-- Data under study --
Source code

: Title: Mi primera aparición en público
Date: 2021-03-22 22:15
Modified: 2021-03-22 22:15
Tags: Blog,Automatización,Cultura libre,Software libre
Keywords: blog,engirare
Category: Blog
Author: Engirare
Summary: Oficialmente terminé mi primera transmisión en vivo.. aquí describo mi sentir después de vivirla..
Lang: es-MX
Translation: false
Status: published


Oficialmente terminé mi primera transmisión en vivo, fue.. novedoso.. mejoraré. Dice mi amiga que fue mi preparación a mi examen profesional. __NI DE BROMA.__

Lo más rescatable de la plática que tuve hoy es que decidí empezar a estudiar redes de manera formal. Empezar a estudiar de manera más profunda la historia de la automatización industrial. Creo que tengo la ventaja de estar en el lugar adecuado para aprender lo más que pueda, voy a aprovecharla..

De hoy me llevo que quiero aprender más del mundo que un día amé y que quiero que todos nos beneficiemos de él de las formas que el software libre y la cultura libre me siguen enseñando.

-- What is expected --
The records above need to be written out once more, exactly.

-- Answer space --
Source code

: Title: Mi primera aparición en público
Date: 2021-03-22 22:15
Modified: 2021-03-22 22:15
Tags: Blog,Automatización,Cultura libre,Software libre
Keywords: blog,engirare
Category: Blog
Author: Engirare
Summary: Oficialmente terminé mi primera transmisión en vivo.. aquí describo mi sentir después de vivirla..
Lang: es-MX
Translation: false
Status: published


Oficialmente terminé mi primera transmisión en vivo, fue.. novedoso.. mejoraré. Dice mi amiga que fue mi preparación a mi examen profesional. __NI DE BROMA.__

Lo más rescatable de la plática que tuve hoy es que decidí empezar a estudiar redes de manera formal. Empezar a estudiar de manera más profunda la historia de la automatización industrial. Creo que tengo la ventaja de estar en el lugar adecuado para aprender lo más que pueda, voy a aprovecharla..

De hoy me llevo que quiero aprender más del mundo que un día amé y que quiero que todos nos beneficiemos de él de las formas que el software libre y la cultura libre me siguen enseñando.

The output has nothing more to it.